Measuring Space

Geometry (from the Greek for "measurement of the earth") exists at the border between theory and practice. Books on geometry are correspondingly attentive to the relationship between abstraction and application as that informs their own usefulness and relevance as text. The three treatises in this section foreground specific instruments of measurement as technologies through which geometry might be practically and theoretically advanced.
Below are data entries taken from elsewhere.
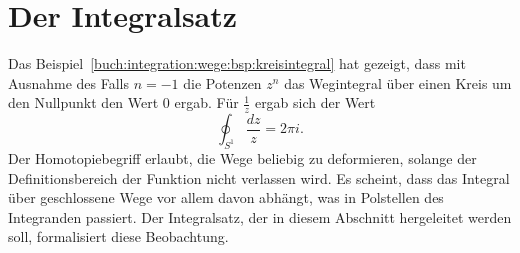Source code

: %
%
%
\section{Der Integralsatz
\label{buch:integration:section:cauchy}}
Das Beispiel~\ref{buch:integration:wege:bsp:kreisintegral} hat
gezeigt, dass mit Ausnahme des Falls $n=-1$ die Potenzen $z^n$ 
das Wegintegral über einen Kreis um den Nullpunkt den Wert 0
ergab.
Für $\frac{1}{z}$ ergab sich der Wert
\[
\oint_{S^1} \frac{dz}{z}
=
2\pi i.
\]
Der Homotopiebegriff erlaubt, die Wege beliebig zu deformieren,
solange der Definitionsbereich der Funktion nicht verlassen wird.
Es scheint, dass das Integral über geschlossene Wege vor allem davon
abhängt, was in Polstellen des Integranden passiert.
Der Integralsatz, der in diesem Abschnitt hergeleitet werden soll,
formalisiert diese Beobachtung.







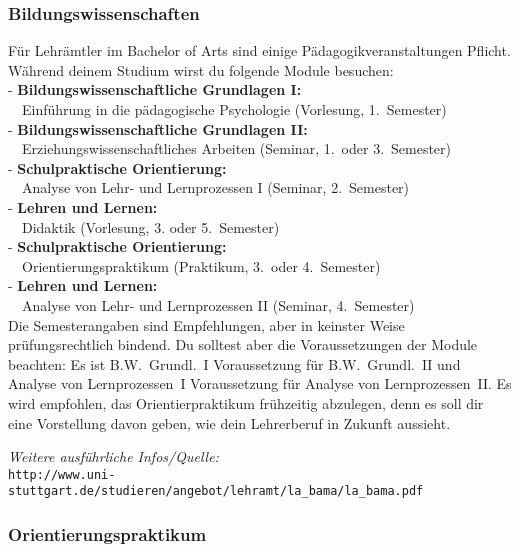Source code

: \subsubsection{Bildungswissenschaften}

Für Lehrämtler im Bachelor of Arts
sind einige Pädagogikveranstaltungen Pflicht.
Während deinem Studium wirst du folgende Module besuchen:\\[6pt]
- {\bf Bildungswissenschaftliche Grundlagen I:}\\
\ \ Einführung in die pädagogische Psychologie (Vorlesung, 1.~Semester)\\[2pt]
- {\bf Bildungswissenschaftliche Grundlagen II:}\\
\ \ Erziehungswissenschaftliches Arbeiten (Seminar, 1.~oder 3.~Semester)\\[2pt]
- {\bf Schulpraktische Orientierung:}\\
\ \ Analyse von Lehr- und Lernprozessen I (Seminar, 2.~Semester)\\[2pt]
- {\bf Lehren und Lernen:}\\
\ \ Didaktik (Vorlesung, 3. oder 5.~Semester)\\[2pt]
- {\bf Schulpraktische Orientierung:}\\
\ \ Orientierungspraktikum (Praktikum, 3.~oder 4.~Semester)\\[2pt]
- {\bf Lehren und Lernen:}\\
\ \ Analyse von Lehr- und Lernprozessen II (Seminar, 4.~Semester)\\[2pt]

Die Semesterangaben sind Empfehlungen,
aber in keinster Weise prüfungsrechtlich bindend.
Du solltest aber die Voraussetzungen der Module beachten:
Es ist B.W.~Grundl.~I Voraussetzung für B.W.~Grundl.~II
und Analyse von Lernprozessen~I
Voraussetzung für Analyse von Lernprozessen~II.
Es wird empfohlen, das Orientierpraktikum frühzeitig abzulegen,
denn es soll dir eine Vorstellung davon geben,
wie dein Lehrerberuf in Zukunft aussieht.


{\it Weitere ausführliche Infos/Quelle:}\\
{\small\verb|http://www.uni-stuttgart.de/studieren/angebot/lehramt/la_bama/la_bama.pdf|}

\subsubsection{Orientierungspraktikum}

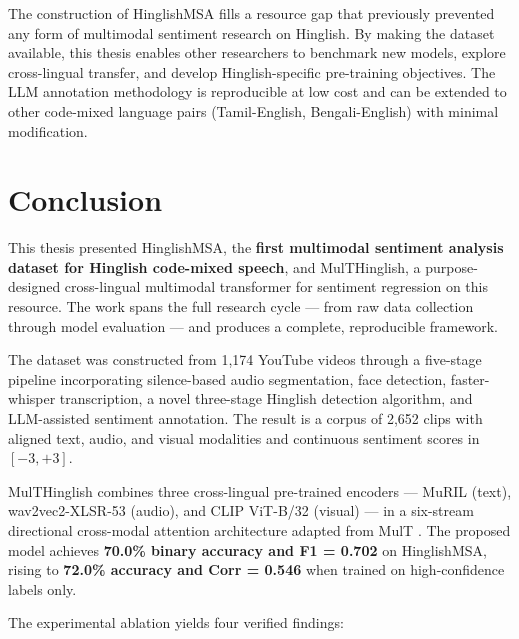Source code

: The construction of HinglishMSA fills a resource gap that previously prevented any form of multimodal sentiment research on Hinglish. By making the dataset available, this thesis enables other researchers to benchmark new models, explore cross-lingual transfer, and develop Hinglish-specific pre-training objectives. The LLM annotation methodology is reproducible at low cost and can be extended to other code-mixed language pairs (Tamil-English, Bengali-English) with minimal modification.

\section{Conclusion}

This thesis presented HinglishMSA, the \textbf{first multimodal sentiment analysis dataset for Hinglish code-mixed speech}, and MulTHinglish, a purpose-designed cross-lingual multimodal transformer for sentiment regression on this resource. The work spans the full research cycle --- from raw data collection through model evaluation --- and produces a complete, reproducible framework.

The dataset was constructed from 1,174 YouTube videos through a five-stage pipeline incorporating silence-based audio segmentation, face detection, faster-whisper transcription, a novel three-stage Hinglish detection algorithm, and LLM-assisted sentiment annotation. The result is a corpus of 2,652 clips with aligned text, audio, and visual modalities and continuous sentiment scores in $[-3, +3]$.

MulTHinglish combines three cross-lingual pre-trained encoders --- MuRIL (text), wav2vec2-XLSR-53 (audio), and CLIP ViT-B/32 (visual) --- in a six-stream directional cross-modal attention architecture adapted from MulT \cite{tsai2019multimodal}. The proposed model achieves \textbf{70.0\% binary accuracy and F1 = 0.702} on HinglishMSA, rising to \textbf{72.0\% accuracy and Corr = 0.546} when trained on high-confidence labels only.

The experimental ablation yields four verified findings:

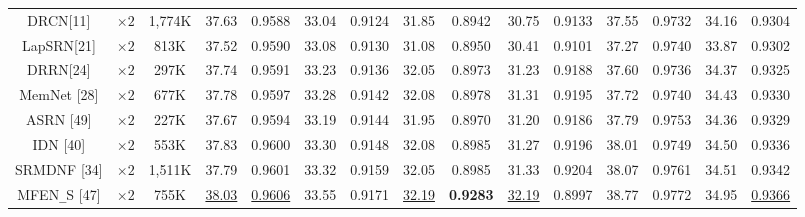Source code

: \documentclass{ieeeaccess}
\begin{document}
\begin{table}
\begin{tabular}{|c|c|c|cc|cc|cc|cc|cc|cc|}
DRCN[11]& $\times 2$&1,774K& \multicolumn{1}{c|}{37.63} & 0.9588 & \multicolumn{1}{c|}{33.04} &0.9124 &\multicolumn{1}{c|}{31.85} & 0.8942& \multicolumn{1}{c|}{30.75} &0.9133 & \multicolumn{1}{c|}{37.55} & 0.9732
&\multicolumn{1}{c|}{34.16} & 0.9304\\


LapSRN[21] & $\times 2$&813K& \multicolumn{1}{c|}{37.52} & 0.9590 & \multicolumn{1}{c|}{33.08} & 0.9130 &\multicolumn{1}{c|}{31.08} & 0.8950 & \multicolumn{1}{c|}{30.41} &  0.9101 & \multicolumn{1}{c|}{37.27} &  0.9740
&\multicolumn{1}{c|}{33.87} & 0.9302\\

DRRN[24]& $\times 2$&297K& \multicolumn{1}{c|}{37.74} &  0.9591  & \multicolumn{1}{c|}{33.23 } & 0.9136  &\multicolumn{1}{c|}{32.05} & 0.8973 & \multicolumn{1}{c|}{31.23} & 0.9188 & \multicolumn{1}{c|}{37.60} & 0.9736
&\multicolumn{1}{c|}{34.37} &0.9325\\


MemNet [28] & $\times 2$&677K& \multicolumn{1}{c|}{37.78} & 0.9597  & \multicolumn{1}{c|}{33.28} &0.9142  &\multicolumn{1}{c|}{32.08} & 0.8978 & \multicolumn{1}{c|}{31.31} &0.9195  & \multicolumn{1}{c|}{37.72} &0.9740
&\multicolumn{1}{c|}{34.43} &0.9330\\


ASRN [49]& $\times 2$&227K& \multicolumn{1}{c|}{37.67} &0.9594 & \multicolumn{1}{c|}{33.19} & 0.9144 &\multicolumn{1}{c|}{31.95} &0.8970& \multicolumn{1}{c|}{31.20} &0.9186 & \multicolumn{1}{c|}{37.79} & 0.9753
&\multicolumn{1}{c|}{34.36} &0.9329\\

IDN [40] & $\times 2$&553K& \multicolumn{1}{c|}{37.83} & 0.9600 & \multicolumn{1}{c|}{33.30} & 0.9148  &\multicolumn{1}{c|}{32.08} & 0.8985 & \multicolumn{1}{c|}{31.27} & 0.9196  & \multicolumn{1}{c|}{38.01} & 0.9749
&\multicolumn{1}{c|}{34.50} &0.9336\\


SRMDNF [34] & $\times 2$&1,511K& \multicolumn{1}{c|}{37.79} & 0.9601  & \multicolumn{1}{c|}{33.32} & 0.9159  &\multicolumn{1}{c|}{32.05} & 0.8985 & \multicolumn{1}{c|}{31.33} &0.9204& \multicolumn{1}{c|}{38.07} & 0.9761
&\multicolumn{1}{c|}{34.51} &0.9342\\


MFEN\texttt{\_}S [47] & $\times 2$&755K& \multicolumn{1}{c|}{\color{blue}\underline{38.03}} & {\color{blue}\underline{0.9606}} & \multicolumn{1}{c|}{33.55} & 0.9171  &\multicolumn{1}{c|}{\color{blue}\underline{32.19}} &{\color{red}\textbf{0.9283}} & \multicolumn{1}{c|}{\color{blue}\underline{32.19}} & 0.8997 & \multicolumn{1}{c|}{38.77} &0.9772
&\multicolumn{1}{c|}{34.95} & {\color{blue}\underline{0.9366}}\\



\end{tabular}
\end{table}
\end{document}

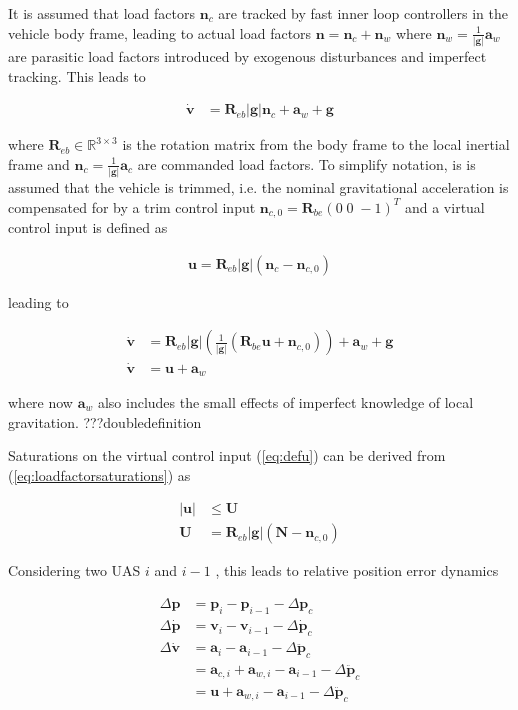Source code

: \documentclass{ifacconf}
\providecommand{\mbf}[1]{\mathbf{#1}}
\newcommand{\idxFollower}{{\ensuremath{i} }}
\newcommand{\idxPredecessor}{{\ensuremath{i-1} }}
\begin{document}
It is assumed that load factors $\mbf{n}_c$ are tracked by fast inner loop controllers in the vehicle body frame, leading to actual load factors $\mbf{n} = \mbf{n}_c + \mbf{n}_w$ where $\mbf{n}_w = \frac{1}{|\mbf{g}|} \mbf{a}_w$ are parasitic load factors introduced by exogenous disturbances and imperfect tracking. This leads to

\begin{align}
\dot{\mbf{v}} &= \mbf{R}_{eb} |\mbf{g}|\mbf{n}_c + \mbf{a}_w + \mbf{g}
\label{eq:svmloadfactorlevel}
\end{align}

where $\mbf{R}_{eb} \in \mathbb{R}^{3 \times 3}$ is the rotation matrix from the body frame to the local inertial frame and $\mbf{n}_c = \frac{1}{|\mbf{g}|} \mbf{a}_c$ are commanded load factors. To simplify notation, is is assumed that the vehicle is trimmed, i.e. the nominal gravitational acceleration is compensated for by a trim control input $\mbf{n}_{c,0} = \mbf{R}_{be}(0 \; 0 \; -1)^{T}$ and a virtual control input is defined as

\begin{align}
\mbf{u} = \mbf{R}_{eb} |\mbf{g}|(\mbf{n}_c - \mbf{n}_{c,0})	
\label{eq:defushort}
\end{align}

leading to

\begin{align}
\dot{\mbf{v}} &= \mbf{R}_{eb}|\mbf{g}|
(
\frac{1}{|\mbf{g}|}
(\mbf{R}_{be} \mbf{u} + \mbf{n}_{c,0})
) + \mbf{a}_w + \mbf{g}\\
\dot{\mbf{v}} &= \mbf{u} + \mbf{a}_w
\label{eq:svmshort}
\end{align}

where now $\mbf{a}_w$ also includes the small effects of imperfect knowledge of local gravitation. ???doubledefinition

Saturations on the virtual control input (\ref{eq:defu}) can be derived from (\ref{eq:loadfactorsaturations}) as

\begin{align}
|\mbf{u}| &\leq \mbf{U} \\
\mbf{U} &= \mbf{R}_{eb} |\mbf{g}|(\mbf{N}-\mbf{n}_{c,0})
\end{align}


Considering two UAS \idxFollower  and \idxPredecessor, this leads to relative position error dynamics

\begin{align}
\Delta \mbf{p} &= \mbf{p}_\idxFollower - \mbf{p}_\idxPredecessor - \Delta \mbf{p}_c \\
\Delta \dot{\mbf{p}} &= \mbf{v}_{\idxFollower} - \mbf{v}_{\idxPredecessor} -  \Delta \dot{\mbf{p}}_c\\
\Delta \dot{\mbf{v}} &= \mbf{a}_\idxFollower - \mbf{a}_\idxPredecessor -  \Delta \ddot{\mbf{p}}_c\\
{} &= \mbf{a}_{c,\idxFollower} + \mbf{a}_{w,\idxFollower}
 - \mbf{a}_\idxPredecessor -  \Delta \ddot{\mbf{p}}_c\\
{} &= \mbf{u} + \mbf{a}_{w,\idxFollower}
 - \mbf{a}_\idxPredecessor -  \Delta \ddot{\mbf{p}}_c
\end{align}
\end{document}
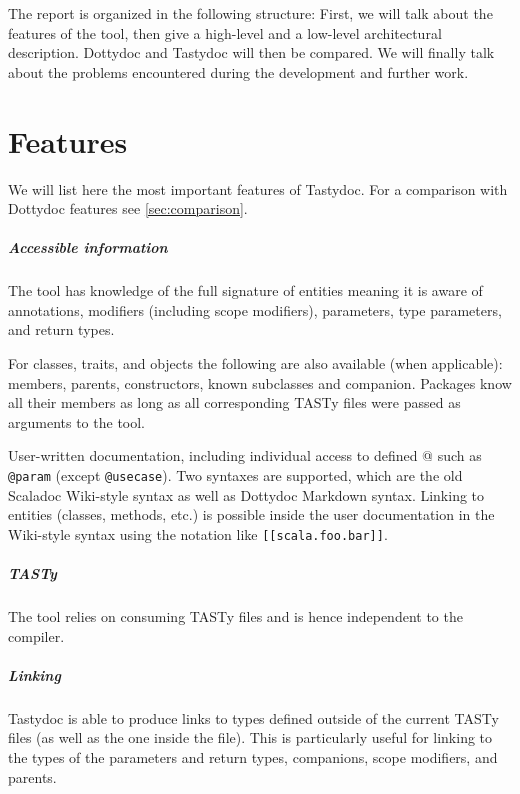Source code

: \documentclass{report}
\begin{document}
The report is organized in the following structure: First, we will talk about the features of the tool, then give a high-level and a low-level architectural description. Dottydoc and Tastydoc will then be compared. We will finally talk about the problems encountered during the development and further work.

\chapter{Features}
We will list here the most important features of Tastydoc. For a comparison with Dottydoc features see \autoref{sec:comparison}.

\paragraph{Accessible information}
The tool has knowledge of the full signature of entities meaning it is aware of annotations, modifiers (including scope modifiers), parameters, type parameters, and return types.

For classes, traits, and objects the following are also available (when applicable): members, parents, constructors, known subclasses and companion.
Packages know all their members as long as all corresponding TASTy files were passed as arguments to the tool.

User-written documentation, including individual access to defined @ such as \texttt{@param} (except \texttt{@usecase}). Two syntaxes are supported, which are the old Scaladoc Wiki-style syntax as well as Dottydoc Markdown syntax. Linking to entities (classes, methods, etc.) is possible inside the user documentation in the Wiki-style syntax using the notation like \texttt{[[scala.foo.bar]]}.

\paragraph{TASTy}
The tool relies on consuming TASTy files and is hence independent to the compiler.

\paragraph{Linking}
Tastydoc is able to produce links to types defined outside of the current TASTy files (as well as the one inside the file). This is particularly useful for linking to the types of the parameters and return types, companions, scope modifiers, and parents.
\end{document}
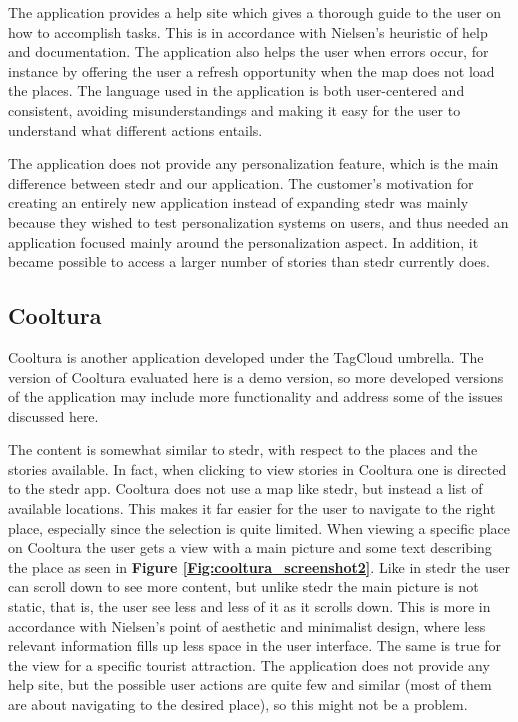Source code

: The application provides a help site which gives a thorough guide to the user on how to accomplish tasks. This is in accordance with Nielsen's heuristic of help and documentation. The application also helps the user when errors occur, for instance by offering the user a refresh opportunity when the map does not load the places. The language used in the application is both user-centered and consistent, avoiding misunderstandings and making it easy for the user to understand what different actions entails. \newline

The application does not provide any personalization feature, which is the main difference between stedr and our application. The customer’s motivation for creating an entirely new application instead of expanding stedr was mainly because they wished to test personalization systems on users, and thus needed an application focused mainly around the personalization aspect. In addition, it became possible to access a larger number of stories than stedr currently does. 

\subsection{Cooltura}

Cooltura is another application developed under the TagCloud umbrella. The version of Cooltura evaluated here is a demo version, so more developed versions of the application may include more functionality and address some of the issues discussed here. \newline

The content is somewhat similar to stedr, with respect to the places and the stories available. In fact, when clicking to view stories in Cooltura one is directed to the stedr app. Cooltura does not use a map like stedr, but instead a list of available locations. This makes it far easier for the user to navigate to the right place, especially since the selection is quite limited. When viewing a specific place on Cooltura the user gets a view with a main picture and some text describing the place as seen in \textbf{Figure \ref{Fig:cooltura_screenshot2}}. Like in stedr the user can scroll down to see more content, but unlike stedr the main picture is not static, that is, the user see less and less of it as it scrolls down. This is more in accordance with Nielsen's point of aesthetic and minimalist design, where less relevant information fills up less space in the user interface. The same is true for the view for a specific tourist attraction. The application does not provide any help site, but the possible user actions are quite few and similar (most of them are about navigating to the desired place), so this might not be a problem.\newline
At the same time, they demonstrate the extent to which the book itself was a technology: in the manner of Dürer's great Art of Measurement (see Making Books, Using Books section), all three are in vernacular languages, making them available to a relatively broad range of readers and practitioners, and all combine explanatory narrative and graphic illustration as mutually reinforcing forms of instruction. These are, moreover, small books, easily portable and therefore usable within the actual situations or scenes of measurement that they variously represent.

Ottavio Fabri's beautifully illustrated treatise on the squadra mobile, a newly invented adjustable set square (Item 1), promoted the instrument by demonstrating its theory and usefulness to cartographers, surveyors, navigators and others involved in the measurement of distance and depth. The first part of Thomas Digges's A Geometrical Practise (Item 2) similarly teaches Euclidean principles through the application of traditional instruments such as the geometrical square, semicircle and planisphere. The illustration shown, on the use of the geometric square for measuring the distance between ships on the sea, underscores Digges's sense that practice perfects knowledge of theoretical principle. This is a point that Digges makes in terms of what it means to apply his own book in situations other than those it has illustrated: by "searching out the reason and demonstration" of the book's basic principles, he notes, "the diligent practizioner" will learn to think for himself and discover or "inuent manifolde meanes to resolue the like or other stranger questions...."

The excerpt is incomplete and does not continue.